• Input data:
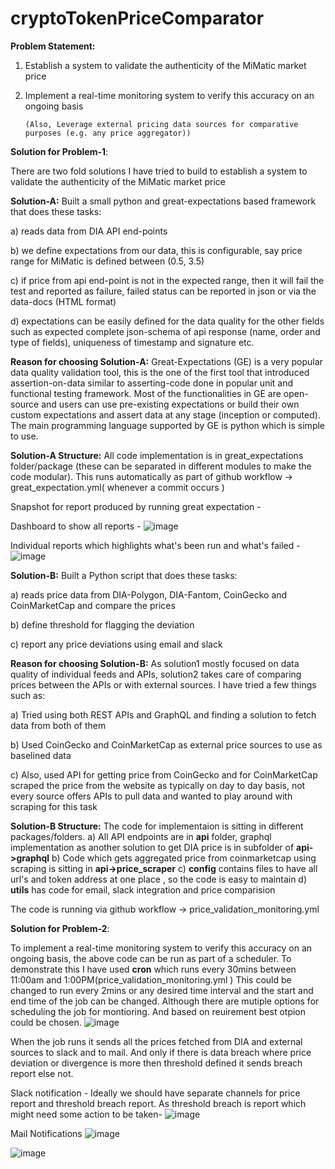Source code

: # cryptoTokenPriceComparator

**Problem Statement:**

1. Establish a system to validate the authenticity of the MiMatic market price
2. Implement a real-time monitoring system to verify this accuracy on an ongoing basis

       (Also, Leverage external pricing data sources for comparative purposes (e.g. any price aggregator))

**Solution for Problem-1**:

There are two fold solutions I have tried to build to establish a system to validate the authenticity of the MiMatic market price

**Solution-A:** Built a small python and great-expectations based framework that does these tasks:

a) reads data from DIA API end-points

b) we define expectations from our data, this is configurable, say price range for MiMatic is defined between (0.5, 3.5)

c) if price from api end-point is not in the expected range, then it will fail the test and reported as failure, failed status can be reported in json or via the data-docs (HTML format)

d) expectations can be easily defined for the data quality for the other fields such as expected complete json-schema of api response (name, order and type of fields), uniqueness of timestamp and signature etc.

**Reason for choosing Solution-A:** Great-Expectations (GE) is a very popular data quality validation tool, this is the one of the first tool that introduced assertion-on-data similar to asserting-code done in popular unit and functional testing framework. Most of the functionalities in GE are open-source and users can use pre-existing expectations or build their own custom expectations and assert data at any stage (inception or computed). The main programming language supported by GE is python which is simple to use. 

**Solution-A Structure:** All code implementation is in great_expectations folder/package (these can be separated in different modules to make the code modular). 
This runs automatically as part of github workflow -> great_expectation.yml(  whenever a commit occurs )

Snapshot for report produced by running great expectation -

Dashboard to show all reports -
![image](https://github.com/simsheo/cryptoTokenPriceComparator/assets/91950874/a04d5621-40df-43ee-ba02-8977e6d156ee)

Individual reports which highlights what's been run and what's failed -
![image](https://github.com/simsheo/cryptoTokenPriceComparator/assets/91950874/b33828a4-031b-45c7-ba02-3dc22177cbbb)

**Solution-B:** Built a Python script that does these tasks:

a) reads price data from DIA-Polygon, DIA-Fantom, CoinGecko and CoinMarketCap and compare the prices 

b) define threshold for flagging the deviation

c) report any price deviations using email and slack

**Reason for choosing Solution-B:** As solution1 mostly focused on data quality of individual feeds and APIs, solution2 takes care of comparing prices between the APIs or with external sources. I have tried a few things such as:

a) Tried using both REST APIs and GraphQL and finding a solution to fetch data from both of them

b) Used CoinGecko and CoinMarketCap as external price sources to use as baselined data

c) Also, used API for getting price from CoinGecko and for CoinMarketCap scraped the price from the website as typically on day to day basis, not every source offers APIs to pull data and wanted to play around with scraping for this task

**Solution-B Structure:** The code for implementaion is sitting in different packages/folders. 
a) All API endpoints are in **api** folder, graphql implementation as another solution to get DIA price is in subfolder of **api->graphql**
b) Code which gets aggregated price from coinmarketcap using scraping is sitting in **api->price_scraper**
c) **config** contains files to have all url's and token address at one place , so the code is easy to maintain 
d) **utils** has code for email, slack integration and price comparision

The code is running via github workflow -> price_validation_monitoring.yml

**Solution for Problem-2**: 

To implement a real-time monitoring system to verify this accuracy on an ongoing basis, the above code can be run as part of a scheduler. To demonstrate this I have used **cron** which runs every 30mins between 11:00am and 1:00PM(price_validation_monitoring.yml ) This could be changed to run every 2mins or any desired time interval and the start and end time of the job can be changed. Although there are mutiple options for scheduling the job for montioring. And based on reuirement best otpion could be chosen.
![image](https://github.com/simsheo/cryptoTokenPriceComparator/assets/91950874/08aa99c4-fc73-43a3-b9f3-f90a415fbf39)

When the job runs it sends all the prices fetched from DIA and external sources to slack and to mail. And only if there is data breach where price deviation or divergence is more then threshold defined it sends breach report else not.

Slack notification - Ideally we should have separate channels for price report and threshold breach report. As threshold breach is report which might need some action to be taken-
![image](https://github.com/simsheo/cryptoTokenPriceComparator/assets/91950874/96047057-97ea-4bbe-a9df-62cac34a65ed)

Mail Notifications
![image](https://github.com/simsheo/cryptoTokenPriceComparator/assets/91950874/ebe047f4-eba5-4f13-b07f-7fb1e2e72003)

![image](https://github.com/simsheo/cryptoTokenPriceComparator/assets/91950874/44615d88-456d-48bb-a3ae-551e6e03fdc6)







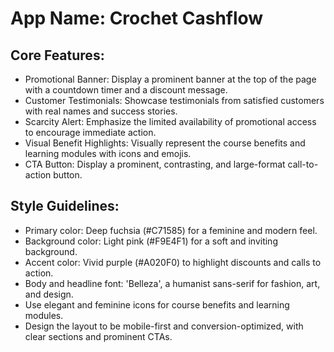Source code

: # **App Name**: Crochet Cashflow

## Core Features:

- Promotional Banner: Display a prominent banner at the top of the page with a countdown timer and a discount message.
- Customer Testimonials: Showcase testimonials from satisfied customers with real names and success stories.
- Scarcity Alert: Emphasize the limited availability of promotional access to encourage immediate action.
- Visual Benefit Highlights: Visually represent the course benefits and learning modules with icons and emojis.
- CTA Button: Display a prominent, contrasting, and large-format call-to-action button.

## Style Guidelines:

- Primary color: Deep fuchsia (#C71585) for a feminine and modern feel.
- Background color: Light pink (#F9E4F1) for a soft and inviting background.
- Accent color: Vivid purple (#A020F0) to highlight discounts and calls to action.
- Body and headline font: 'Belleza', a humanist sans-serif for fashion, art, and design.
- Use elegant and feminine icons for course benefits and learning modules.
- Design the layout to be mobile-first and conversion-optimized, with clear sections and prominent CTAs.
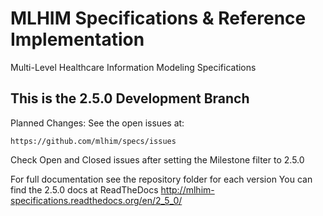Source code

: MLHIM Specifications & Reference Implementation
===============================================

Multi-Level Healthcare Information Modeling Specifications

This is the 2.5.0 Development Branch
-------------------------------------

Planned Changes:
See the open issues at:


    https://github.com/mlhim/specs/issues

Check Open and Closed issues after setting the Milestone filter to 2.5.0

For full documentation see the repository folder for each version You can find the 2.5.0 docs at ReadTheDocs http://mlhim-specifications.readthedocs.org/en/2_5_0/

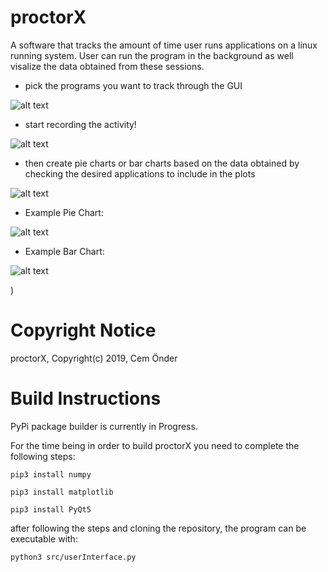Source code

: # proctorX

A software that tracks the amount of time user runs applications on a linux running system. User can run the program in the background as well visalize the data obtained from these sessions.

 * pick the programs you want to track through the GUI

![alt text](https://i.ibb.co/4Vk80r6/prx.png)

* start recording the activity!

![alt text](https://i.ibb.co/V3ZYqw3/prx4.png)

* then create pie charts or bar charts based on the data obtained by checking the desired applications to include in the plots

![alt text](https://i.ibb.co/8M09nv4/prx2.png)   

* Example Pie Chart: 

![alt text](https://i.ibb.co/Hg4WdVD/Screen-Shot-2019-08-12-at-6-49-35-PM.png)

* Example Bar Chart: 

![alt text](https://i.ibb.co/MR2Q20h/Screen-Shot-2019-08-12-at-6-49-49-PM.png)

)









# Copyright Notice

proctorX, Copyright(c) 2019, Cem Önder



# Build Instructions

PyPi package builder is currently in Progress. 

For the time being in order to build proctorX you need to complete the following steps:

`pip3 install numpy`

`pip3 install matplotlib`

`pip3 install PyQt5`

after following the steps and cloning the repository, the program can be executable with:

`python3 src/userInterface.py`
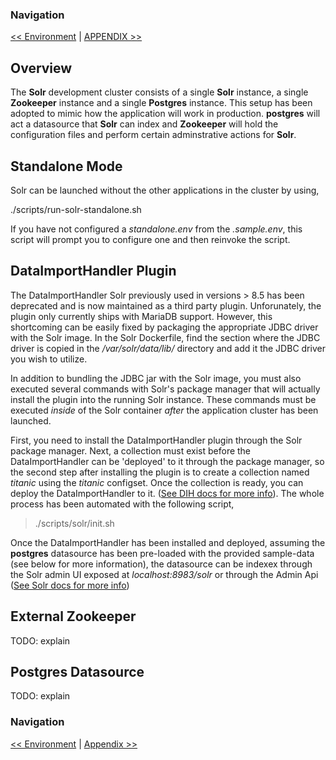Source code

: ### Navigation 
[<< Environment](ENVIRONMENT.md) | [APPENDIX >>](APPENDIX.md)

## Overview

The <b>Solr</b> development cluster consists of a single <b>Solr</b> instance, a single <b>Zookeeper</b> instance and a single <b>Postgres</b> instance. This setup has been adopted to mimic how the application will work in production. <b>postgres</b> will act a datasource that <b>Solr</b> can index and <b>Zookeeper</b> will hold the configuration files and perform certain adminstrative actions for <b>Solr</b>.

## Standalone Mode

Solr can be launched without the other applications in the cluster by using,

./scripts/run-solr-standalone.sh

If you have not configured a <i>standalone.env</i> from the <i>.sample.env</i>, this script will prompt you to configure one and then reinvoke the script.

## DataImportHandler Plugin

The DataImportHandler Solr previously used in versions > 8.5 has been deprecated and is now maintained as a third party plugin. Unforunately, the plugin only currently ships with MariaDB support. However, this shortcoming can be easily fixed by packaging the appropriate JDBC driver with the Solr image. In the Solr Dockerfile, find the section where the JDBC driver is copied in the <i>/var/solr/data/lib/</i> directory and add it the JDBC driver you wish to utilize.

In addition to bundling the JDBC jar with the Solr image, you must also executed several commands with Solr's package manager that will actually install the plugin into the running Solr instance. These commands must be executed <i>inside</i> of the Solr container <i>after</i> the application cluster has been launched.

First, you need to install the DataImportHandler plugin through the Solr package manager. Next, a collection must exist before the DataImportHandler can be 'deployed' to it through the package manager, so the second step after installing the plugin is to create a collection named <i>titanic</i> using the <i>titanic</i> configset. Once the collection is ready, you can deploy the DataImportHandler to it. ([See DIH docs for more info](https://github.com/rohitbemax/dataimporthandler)). The whole process has been automated with the following script,

> ./scripts/solr/init.sh

Once the DataImportHandler has been installed and deployed, assuming the <b>postgres</b> datasource has been pre-loaded with the provided sample-data (see below for more information), the datasource can be indexex through the Solr admin UI exposed at <i>localhost:8983/solr</i> or through the Admin Api ([See Solr docs for more info](https://lucene.apache.org/solr/guide/6_6/coreadmin-api.html)) 

## External Zookeeper

TODO: explain

## Postgres Datasource

TODO: explain

### Navigation 
[<< Environment](ENVIRONMENT.md) | [Appendix >>](APPENDIX.md)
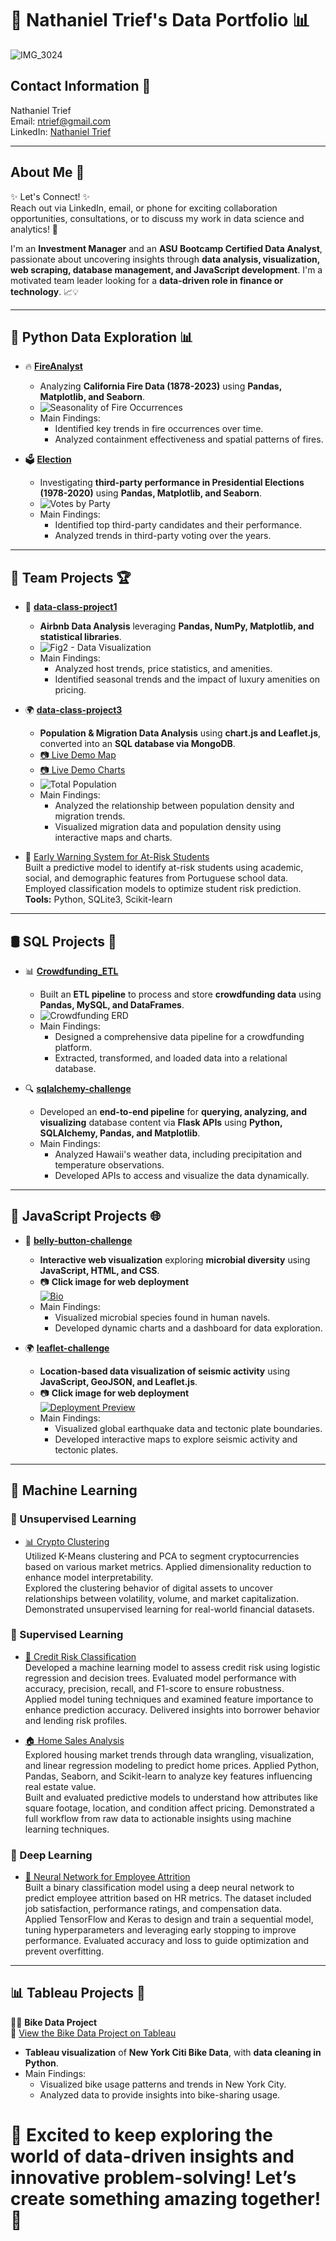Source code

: # 🚀 Nathaniel Trief's Data Portfolio 📊
![IMG_3024](Resources/IMG_3024.JPG)

## Contact Information 📩
Nathaniel Trief  
Email: ntrief@gmail.com  
LinkedIn: [Nathaniel Trief](https://www.linkedin.com/in/nathaniel-trief-492a70b/)

---

## About Me 🌟
✨ Let's Connect! ✨  
Reach out via LinkedIn, email, or phone for exciting collaboration opportunities, consultations, or to discuss my work in data science and analytics! 🚀  

I'm an **Investment Manager** and an **ASU Bootcamp Certified Data Analyst**, passionate about uncovering insights through **data analysis, visualization, web scraping, database management, and JavaScript development**. I'm a motivated team leader looking for a **data-driven role in finance or technology**. 📈💡  

---

## 🐍 Python Data Exploration 📊
- 🔥 **[FireAnalyst](https://github.com/ngrief/FireAnalyst.git)**  
  - Analyzing **California Fire Data (1878-2023)** using **Pandas, Matplotlib, and Seaborn**.
  - ![Seasonality of Fire Occurrences](https://raw.githubusercontent.com/ngrief/Curated_List/main/Resources/seasonality.png)
  - Main Findings:
    - Identified key trends in fire occurrences over time.
    - Analyzed containment effectiveness and spatial patterns of fires.

- 🗳 **[Election](https://github.com/ngrief/Election.git)**  
  - Investigating **third-party performance in Presidential Elections (1978-2020)** using **Pandas, Matplotlib, and Seaborn**.
  - ![Votes by Party](https://raw.githubusercontent.com/ngrief/Curated_List/main/Resources/VotesbyParty.png)
  - Main Findings:
    - Identified top third-party candidates and their performance.
    - Analyzed trends in third-party voting over the years.

---

## 🤝 Team Projects 🏆
- 🏡 **[data-class-project1](https://github.com/ngrief/data-class-project1.git)**  
  - **Airbnb Data Analysis** leveraging **Pandas, NumPy, Matplotlib, and statistical libraries**.
  - ![Fig2 - Data Visualization](https://raw.githubusercontent.com/ngrief/data-class-project1/main/output_data/Fig2.png)
  - Main Findings:
    - Analyzed host trends, price statistics, and amenities.
    - Identified seasonal trends and the impact of luxury amenities on pricing.

- 🌍 **[data-class-project3](https://github.com/ngrief/data-class-project-3.git)**  
  - **Population & Migration Data Analysis** using **chart.js and Leaflet.js**, converted into an **SQL database via MongoDB**.
  - [📷 Live Demo Map](https://ngrief.github.io/data-class-project-3/index.html)
  - [📷 Live Demo Charts](https://ngrief.github.io/data-class-project-3/index2.html)
  - ![Total Population](https://raw.githubusercontent.com/ngrief/data-class-project-3/main/Images/Total_Population.png)
  - Main Findings:
    - Analyzed the relationship between population density and migration trends.
    - Visualized migration data and population density using interactive maps and charts.

- 🧠 [Early Warning System for At-Risk Students](https://github.com/ngrief/Group-5-Project-4)  
      Built a predictive model to identify at-risk students using academic, social, and demographic features from Portuguese school data. Employed classification models to optimize student risk prediction.  
    **Tools:** Python, SQLite3, Scikit-learn  

---

## 🛢 SQL Projects 💾
- 📊 **[Crowdfunding_ETL](https://github.com/ngrief/Crowdfunding_ETL.git)**  
  - Built an **ETL pipeline** to process and store **crowdfunding data** using **Pandas, MySQL, and DataFrames**.
  - ![Crowdfunding ERD](https://raw.githubusercontent.com/ngrief/Crowdfunding_ETL/main/Crowdfunding%20ERD.png)
  - Main Findings:
    - Designed a comprehensive data pipeline for a crowdfunding platform.
    - Extracted, transformed, and loaded data into a relational database.

- 🔍 **[sqlalchemy-challenge](https://github.com/ngrief/sqlalchemy-challenge.git)**  
  - Developed an **end-to-end pipeline** for **querying, analyzing, and visualizing** database content via **Flask APIs** using **Python, SQLAlchemy, Pandas, and Matplotlib**.
  - Main Findings:
    - Analyzed Hawaii's weather data, including precipitation and temperature observations.
    - Developed APIs to access and visualize the data dynamically.

---

## 🎨 JavaScript Projects 🌐
- 🦠 **[belly-button-challenge](https://github.com/ngrief/belly-button-challenge.git)**  
  - **Interactive web visualization** exploring **microbial diversity** using **JavaScript, HTML, and CSS**.  
  - 📷 **Click image for web deployment**  
    [![Bio](https://raw.githubusercontent.com/ngrief/Curated_List/main/Resources/Bio.png)](https://ngrief.github.io/belly-button-challenge/)
  - Main Findings:
    - Visualized microbial species found in human navels.
    - Developed dynamic charts and a dashboard for data exploration.
    
- 🌍 **[leaflet-challenge](https://github.com/ngrief/leaflet-challenge.git)**  
  - **Location-based data visualization of seismic activity** using **JavaScript, GeoJSON, and Leaflet.js**.
  - 📷 **Click image for web deployment**  
    [![Deployment Preview](https://raw.githubusercontent.com/ngrief/leaflet-challenge/main/image-1.png)](https://ngrief.github.io/leaflet-challenge/)
  - Main Findings:
    - Visualized global earthquake data and tectonic plate boundaries.
    - Developed interactive maps to explore seismic activity and tectonic plates.

---

## 🚀 Machine Learning

### 🔹 Unsupervised Learning

- [📊 Crypto Clustering](https://github.com/ngrief/CryptoClustering.git)  
  Utilized K-Means clustering and PCA to segment cryptocurrencies based on various market metrics. Applied dimensionality reduction to enhance model interpretability.  
  Explored the clustering behavior of digital assets to uncover relationships between volatility, volume, and market capitalization. Demonstrated unsupervised learning for real-world financial datasets.

### 🔹 Supervised Learning

- [🏦 Credit Risk Classification](https://github.com/ngrief/credit-risk-classification.git)  
  Developed a machine learning model to assess credit risk using logistic regression and decision trees. Evaluated model performance with accuracy, precision, recall, and F1-score to ensure robustness.  
  Applied model tuning techniques and examined feature importance to enhance prediction accuracy. Delivered insights into borrower behavior and lending risk profiles.

- [🏠 Home Sales Analysis](https://github.com/ngrief/Home_Sales)  
  Explored housing market trends through data wrangling, visualization, and linear regression modeling to predict home prices. Applied Python, Pandas, Seaborn, and Scikit-learn to analyze key features influencing real estate value.  
  Built and evaluated predictive models to understand how attributes like square footage, location, and condition affect pricing. Demonstrated a full workflow from raw data to actionable insights using machine learning techniques.

### 🔹 Deep Learning

- [🧬 Neural Network for Employee Attrition](https://github.com/ngrief/deep-learning-challenge.git)  
  Built a binary classification model using a deep neural network to predict employee attrition based on HR metrics. The dataset included job satisfaction, performance ratings, and compensation data.  
  Applied TensorFlow and Keras to design and train a sequential model, tuning hyperparameters and leveraging early stopping to improve performance. Evaluated accuracy and loss to guide optimization and prevent overfitting.

---

## 📊 Tableau Projects 🎨

🚴‍♂️ **Bike Data Project**  
🔗 [View the Bike Data Project on Tableau](https://public.tableau.com/views/BikeDataProject_17394900320310/Story1)  
  - **Tableau visualization** of **New York Citi Bike Data**, with **data cleaning in Python**.
  - Main Findings:
    - Visualized bike usage patterns and trends in New York City.
    - Analyzed data to provide insights into bike-sharing usage.

🚀 Excited to keep exploring the world of **data-driven insights** and **innovative problem-solving**! Let’s create something amazing together! 🎯
=======
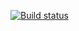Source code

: [![Build status](https://ci.appveyor.com/api/projects/status/5ajs8w87dixr1vv2/branch/main?svg=true)](https://ci.appveyor.com/project/js6o6cg1fj/api-ci/branch/main)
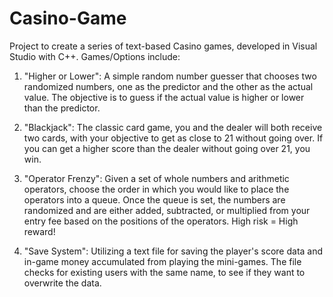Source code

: # Casino-Game

Project to create a series of text-based Casino games, developed in Visual Studio with C++.
Games/Options include:

1. "Higher or Lower": A simple random number guesser that chooses two randomized numbers, one as the predictor and the other as the actual value. 
The objective is to guess if the actual value is higher or lower than the predictor.

2. "Blackjack": The classic card game, you and the dealer will both receive two cards, with your objective to get as close to 21 without going over.
If you can get a higher score than the dealer without going over 21, you win.

3. "Operator Frenzy": Given a set of whole numbers and arithmetic operators, choose the order in which you would like to place the operators into a queue.
Once the queue is set, the numbers are randomized and are either added, subtracted, or multiplied from your entry fee based on the positions of the operators.
High risk = High reward!

4. "Save System": Utilizing a text file for saving the player's score data and in-game money accumulated from playing the mini-games.
The file checks for existing users with the same name, to see if they want to overwrite the data.
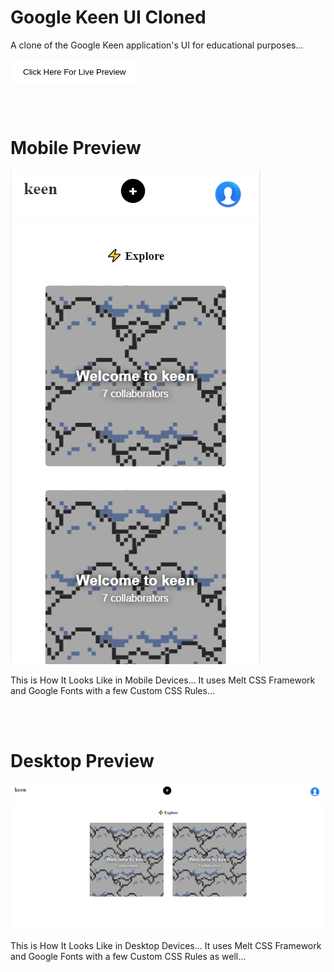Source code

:# Google Keen UI Cloned

A clone of the Google Keen application's UI for educational purposes...
<br><br>
<a href='https://aiedrow.github.io/keen/index2.html'><button style='border:0;padding:10px 20px;border-radius:6px;background:#fff;'>Click Here For Live Preview</button></a>

<br><br>

# Mobile Preview

<img src='img/Capturesx2.PNG'>

This is How It Looks Like in Mobile Devices... It uses Melt CSS Framework and Google Fonts with a few Custom CSS Rules...

<br><br>

# Desktop Preview

<img src='img/Capturesx.PNG'>

This is How It Looks Like in Desktop Devices... It uses Melt CSS Framework and Google Fonts with a few Custom CSS Rules as well...
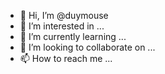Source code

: - 👋 Hi, I’m @duymouse
- 👀 I’m interested in ...
- 🌱 I’m currently learning ...
- 💞️ I’m looking to collaborate on ...
- 📫 How to reach me ...

<!---
duymouse/duymouse is a ✨ special ✨ repository because its `README.md` (this file) appears on your GitHub profile.
You can click the Preview link to take a look at your changes.
--->
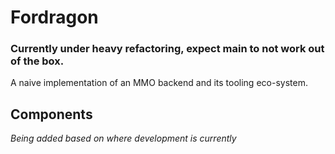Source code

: # Fordragon

### Currently under heavy refactoring, expect main to not work out of the box.

A naive implementation of an MMO backend and its tooling eco-system.

## Components

_Being added based on where development is currently_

• Prompt: From the line holding "c) report any" to the line holding "b) Used CoinGecko", inclusive, restate each line above exactly as written.

• Finished task:
c) report any price deviations using email and slack

**Reason for choosing Solution-B:** As solution1 mostly focused on data quality of individual feeds and APIs, solution2 takes care of comparing prices between the APIs or with external sources. I have tried a few things such as:

a) Tried using both REST APIs and GraphQL and finding a solution to fetch data from both of them

b) Used CoinGecko and CoinMarketCap as external price sources to use as baselined data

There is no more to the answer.